McAllen couple seeks to reinvent the energy bar

Photo: Hooman Amid and Irene Wazgowska, makes of Rio Energy Bar, interact with customers at the Growing Growers Farmers Market in McAllen. Credit: Photo courtesy Irene Wazgowska

BENJAMIN TREVINO | STAFF WRITER

McALLEN — Irene Wazgowska and her husband, Hooman Amid, founded Rio Energy Bar with one goal in mind: to create a product that is a healthy and savory alternative to the traditional protein bar. In 2015, the couple began experimenting in their Raleigh, NC kitchen with the goal of creating a snack that was gluten free, vegan, non-GMO, paleo, and above all, delicious.

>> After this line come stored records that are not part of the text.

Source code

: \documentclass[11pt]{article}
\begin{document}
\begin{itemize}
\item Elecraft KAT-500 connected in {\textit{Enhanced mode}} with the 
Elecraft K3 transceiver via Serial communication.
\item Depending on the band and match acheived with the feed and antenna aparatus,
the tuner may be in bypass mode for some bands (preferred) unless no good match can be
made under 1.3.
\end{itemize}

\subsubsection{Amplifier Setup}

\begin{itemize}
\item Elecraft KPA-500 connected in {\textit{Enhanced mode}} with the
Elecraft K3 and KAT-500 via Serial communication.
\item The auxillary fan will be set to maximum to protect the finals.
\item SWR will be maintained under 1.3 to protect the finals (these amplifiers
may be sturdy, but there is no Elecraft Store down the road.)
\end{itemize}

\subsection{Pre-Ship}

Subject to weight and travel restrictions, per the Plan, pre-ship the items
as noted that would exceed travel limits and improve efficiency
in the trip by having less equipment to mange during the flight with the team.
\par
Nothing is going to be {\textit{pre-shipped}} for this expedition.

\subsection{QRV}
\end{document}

“I had eaten hundreds of protein bars over the years and at some point I just felt like they were more like candy bars,” said Wazgowska. “I wanted something more nutritious, something savory. Right now we are at the point where we are working to identify a co-packer and do our initial run probably a few thousand units just to get it out on the market.”

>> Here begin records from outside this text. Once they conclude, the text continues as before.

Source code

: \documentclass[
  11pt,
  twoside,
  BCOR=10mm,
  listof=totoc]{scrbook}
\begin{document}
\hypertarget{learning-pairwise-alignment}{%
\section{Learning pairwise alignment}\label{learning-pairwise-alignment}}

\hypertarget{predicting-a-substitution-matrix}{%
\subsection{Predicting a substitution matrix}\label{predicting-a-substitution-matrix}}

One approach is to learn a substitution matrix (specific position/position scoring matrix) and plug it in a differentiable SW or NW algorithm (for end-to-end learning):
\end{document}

Development of the Rio Energy Bar was preceded by lots of market research. Irene and Hooman started making their protein crisps in different versions when they were students at North Carolina State University in Raleigh. After moving to the Valley, they began selling their bars at local farmers markets, getting as much feedback from customers as possible. They developed several flavors along the way, including coconut curry, chipotle, mild chili, onion & poppy, paprika and spicy chili.

“They have found a niche market,” said Steve Alhenius, president and CEO of the McAllen Chamber of Commerce. “Most energy bars are really sweet. Theirs is an energy crisp that’s not sweet. It’s gluten free, it’s keto-friendly; it’s all those things that you want to see in the energy bar market. They’re doing their shelf life testing, their ingredient testing, and labeling. It’s going to be exciting to see how they move the idea forward.”

Wazgowska says a good innovator is somebody who sets out to solve a problem, whether it’s personal or an issue on a larger scale they want to make better. She says she never felt like giving up, even though their journey has been long, both geographically and metaphorically. Wazgowska urges other budding entrepreneurs to build ties with local entities like the McAllen Chamber of Commerce and the Small Business Development Center at UTRGV. Irene and Hooman’s selection as a 2018 Innovation Grant winner will allow them to pursue their dream into the next phase.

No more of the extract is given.